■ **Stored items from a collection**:
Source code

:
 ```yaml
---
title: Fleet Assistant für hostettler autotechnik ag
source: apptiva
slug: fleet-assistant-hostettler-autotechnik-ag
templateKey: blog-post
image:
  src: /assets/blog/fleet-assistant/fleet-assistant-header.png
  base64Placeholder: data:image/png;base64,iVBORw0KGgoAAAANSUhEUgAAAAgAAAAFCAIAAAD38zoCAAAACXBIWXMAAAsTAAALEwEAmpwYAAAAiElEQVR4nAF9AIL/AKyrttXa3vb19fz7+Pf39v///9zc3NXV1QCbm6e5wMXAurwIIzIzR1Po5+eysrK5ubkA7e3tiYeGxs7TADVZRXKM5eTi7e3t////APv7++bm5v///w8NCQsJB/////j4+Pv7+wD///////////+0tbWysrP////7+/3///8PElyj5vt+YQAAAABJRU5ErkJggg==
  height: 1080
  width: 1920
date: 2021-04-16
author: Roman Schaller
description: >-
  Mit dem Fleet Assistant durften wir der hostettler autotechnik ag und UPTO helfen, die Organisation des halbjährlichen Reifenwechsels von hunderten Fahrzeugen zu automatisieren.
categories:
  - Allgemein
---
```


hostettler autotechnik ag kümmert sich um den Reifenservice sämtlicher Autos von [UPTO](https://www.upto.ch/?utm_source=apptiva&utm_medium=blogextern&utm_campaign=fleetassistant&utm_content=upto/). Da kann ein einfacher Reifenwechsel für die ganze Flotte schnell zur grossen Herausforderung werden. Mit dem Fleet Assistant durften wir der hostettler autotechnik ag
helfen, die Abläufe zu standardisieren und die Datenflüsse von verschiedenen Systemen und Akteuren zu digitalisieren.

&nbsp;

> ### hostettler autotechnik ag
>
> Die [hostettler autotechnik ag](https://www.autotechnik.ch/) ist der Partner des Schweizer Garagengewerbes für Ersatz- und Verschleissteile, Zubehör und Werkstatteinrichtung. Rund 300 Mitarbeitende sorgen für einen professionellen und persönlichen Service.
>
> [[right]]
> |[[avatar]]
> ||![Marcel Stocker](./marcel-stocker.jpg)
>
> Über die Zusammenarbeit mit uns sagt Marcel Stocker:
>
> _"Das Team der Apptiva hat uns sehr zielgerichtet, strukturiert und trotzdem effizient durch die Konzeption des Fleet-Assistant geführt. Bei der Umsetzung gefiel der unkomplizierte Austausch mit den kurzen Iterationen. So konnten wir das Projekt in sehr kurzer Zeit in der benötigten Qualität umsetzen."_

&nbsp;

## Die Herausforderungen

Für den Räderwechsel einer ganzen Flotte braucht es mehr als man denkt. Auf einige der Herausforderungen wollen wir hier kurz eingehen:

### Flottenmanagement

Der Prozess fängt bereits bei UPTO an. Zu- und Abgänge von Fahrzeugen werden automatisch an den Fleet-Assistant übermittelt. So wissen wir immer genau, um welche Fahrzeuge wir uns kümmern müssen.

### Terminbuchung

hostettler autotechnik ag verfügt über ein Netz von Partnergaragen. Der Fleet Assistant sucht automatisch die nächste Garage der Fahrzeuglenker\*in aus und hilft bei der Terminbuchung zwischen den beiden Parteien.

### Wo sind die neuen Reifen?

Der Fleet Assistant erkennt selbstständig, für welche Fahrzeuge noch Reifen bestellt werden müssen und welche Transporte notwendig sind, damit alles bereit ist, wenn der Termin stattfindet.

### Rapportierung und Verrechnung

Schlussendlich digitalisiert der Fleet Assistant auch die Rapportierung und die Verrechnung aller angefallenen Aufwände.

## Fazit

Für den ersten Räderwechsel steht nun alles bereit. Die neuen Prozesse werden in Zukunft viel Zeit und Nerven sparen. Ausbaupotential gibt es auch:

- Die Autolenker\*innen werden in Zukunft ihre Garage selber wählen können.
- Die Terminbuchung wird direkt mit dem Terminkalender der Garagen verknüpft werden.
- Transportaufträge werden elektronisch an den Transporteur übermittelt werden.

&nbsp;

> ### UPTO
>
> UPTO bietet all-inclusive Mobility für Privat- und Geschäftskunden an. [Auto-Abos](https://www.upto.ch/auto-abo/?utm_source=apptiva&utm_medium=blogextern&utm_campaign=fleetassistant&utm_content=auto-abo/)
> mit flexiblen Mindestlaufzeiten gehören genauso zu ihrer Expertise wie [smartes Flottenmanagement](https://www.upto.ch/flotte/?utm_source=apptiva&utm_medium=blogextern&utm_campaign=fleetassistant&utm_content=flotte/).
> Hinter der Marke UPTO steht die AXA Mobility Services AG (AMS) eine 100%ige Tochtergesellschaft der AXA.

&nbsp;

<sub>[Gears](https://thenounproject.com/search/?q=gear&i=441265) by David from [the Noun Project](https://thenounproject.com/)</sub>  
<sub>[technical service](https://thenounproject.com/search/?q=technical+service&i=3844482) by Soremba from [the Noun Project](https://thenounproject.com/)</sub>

■ **WHAT YOU SHOULD DO**: All of the entries need to be given again, word for word.

■ **ANSWER BELOW**:
Source code

:
 ```yaml
---
title: Fleet Assistant für hostettler autotechnik ag
source: apptiva
slug: fleet-assistant-hostettler-autotechnik-ag
templateKey: blog-post
image:
  src: /assets/blog/fleet-assistant/fleet-assistant-header.png
  base64Placeholder: data:image/png;base64,iVBORw0KGgoAAAANSUhEUgAAAAgAAAAFCAIAAAD38zoCAAAACXBIWXMAAAsTAAALEwEAmpwYAAAAiElEQVR4nAF9AIL/AKyrttXa3vb19fz7+Pf39v///9zc3NXV1QCbm6e5wMXAurwIIzIzR1Po5+eysrK5ubkA7e3tiYeGxs7TADVZRXKM5eTi7e3t////APv7++bm5v///w8NCQsJB/////j4+Pv7+wD///////////+0tbWysrP////7+/3///8PElyj5vt+YQAAAABJRU5ErkJggg==
  height: 1080
  width: 1920
date: 2021-04-16
author: Roman Schaller
description: >-
  Mit dem Fleet Assistant durften wir der hostettler autotechnik ag und UPTO helfen, die Organisation des halbjährlichen Reifenwechsels von hunderten Fahrzeugen zu automatisieren.
categories:
  - Allgemein
---
```


hostettler autotechnik ag kümmert sich um den Reifenservice sämtlicher Autos von [UPTO](https://www.upto.ch/?utm_source=apptiva&utm_medium=blogextern&utm_campaign=fleetassistant&utm_content=upto/). Da kann ein einfacher Reifenwechsel für die ganze Flotte schnell zur grossen Herausforderung werden. Mit dem Fleet Assistant durften wir der hostettler autotechnik ag
helfen, die Abläufe zu standardisieren und die Datenflüsse von verschiedenen Systemen und Akteuren zu digitalisieren.

&nbsp;

> ### hostettler autotechnik ag
>
> Die [hostettler autotechnik ag](https://www.autotechnik.ch/) ist der Partner des Schweizer Garagengewerbes für Ersatz- und Verschleissteile, Zubehör und Werkstatteinrichtung. Rund 300 Mitarbeitende sorgen für einen professionellen und persönlichen Service.
>
> [[right]]
> |[[avatar]]
> ||![Marcel Stocker](./marcel-stocker.jpg)
>
> Über die Zusammenarbeit mit uns sagt Marcel Stocker:
>
> _"Das Team der Apptiva hat uns sehr zielgerichtet, strukturiert und trotzdem effizient durch die Konzeption des Fleet-Assistant geführt. Bei der Umsetzung gefiel der unkomplizierte Austausch mit den kurzen Iterationen. So konnten wir das Projekt in sehr kurzer Zeit in der benötigten Qualität umsetzen."_

&nbsp;

## Die Herausforderungen

Für den Räderwechsel einer ganzen Flotte braucht es mehr als man denkt. Auf einige der Herausforderungen wollen wir hier kurz eingehen:

### Flottenmanagement

Der Prozess fängt bereits bei UPTO an. Zu- und Abgänge von Fahrzeugen werden automatisch an den Fleet-Assistant übermittelt. So wissen wir immer genau, um welche Fahrzeuge wir uns kümmern müssen.

### Terminbuchung

hostettler autotechnik ag verfügt über ein Netz von Partnergaragen. Der Fleet Assistant sucht automatisch die nächste Garage der Fahrzeuglenker\*in aus und hilft bei der Terminbuchung zwischen den beiden Parteien.

### Wo sind die neuen Reifen?

Der Fleet Assistant erkennt selbstständig, für welche Fahrzeuge noch Reifen bestellt werden müssen und welche Transporte notwendig sind, damit alles bereit ist, wenn der Termin stattfindet.

### Rapportierung und Verrechnung

Schlussendlich digitalisiert der Fleet Assistant auch die Rapportierung und die Verrechnung aller angefallenen Aufwände.

## Fazit

Für den ersten Räderwechsel steht nun alles bereit. Die neuen Prozesse werden in Zukunft viel Zeit und Nerven sparen. Ausbaupotential gibt es auch:

- Die Autolenker\*innen werden in Zukunft ihre Garage selber wählen können.
- Die Terminbuchung wird direkt mit dem Terminkalender der Garagen verknüpft werden.
- Transportaufträge werden elektronisch an den Transporteur übermittelt werden.

&nbsp;

> ### UPTO
>
> UPTO bietet all-inclusive Mobility für Privat- und Geschäftskunden an. [Auto-Abos](https://www.upto.ch/auto-abo/?utm_source=apptiva&utm_medium=blogextern&utm_campaign=fleetassistant&utm_content=auto-abo/)
> mit flexiblen Mindestlaufzeiten gehören genauso zu ihrer Expertise wie [smartes Flottenmanagement](https://www.upto.ch/flotte/?utm_source=apptiva&utm_medium=blogextern&utm_campaign=fleetassistant&utm_content=flotte/).
> Hinter der Marke UPTO steht die AXA Mobility Services AG (AMS) eine 100%ige Tochtergesellschaft der AXA.

&nbsp;

<sub>[Gears](https://thenounproject.com/search/?q=gear&i=441265) by David from [the Noun Project](https://thenounproject.com/)</sub>  
<sub>[technical service](https://thenounproject.com/search/?q=technical+service&i=3844482) by Soremba from [the Noun Project](https://thenounproject.com/)</sub>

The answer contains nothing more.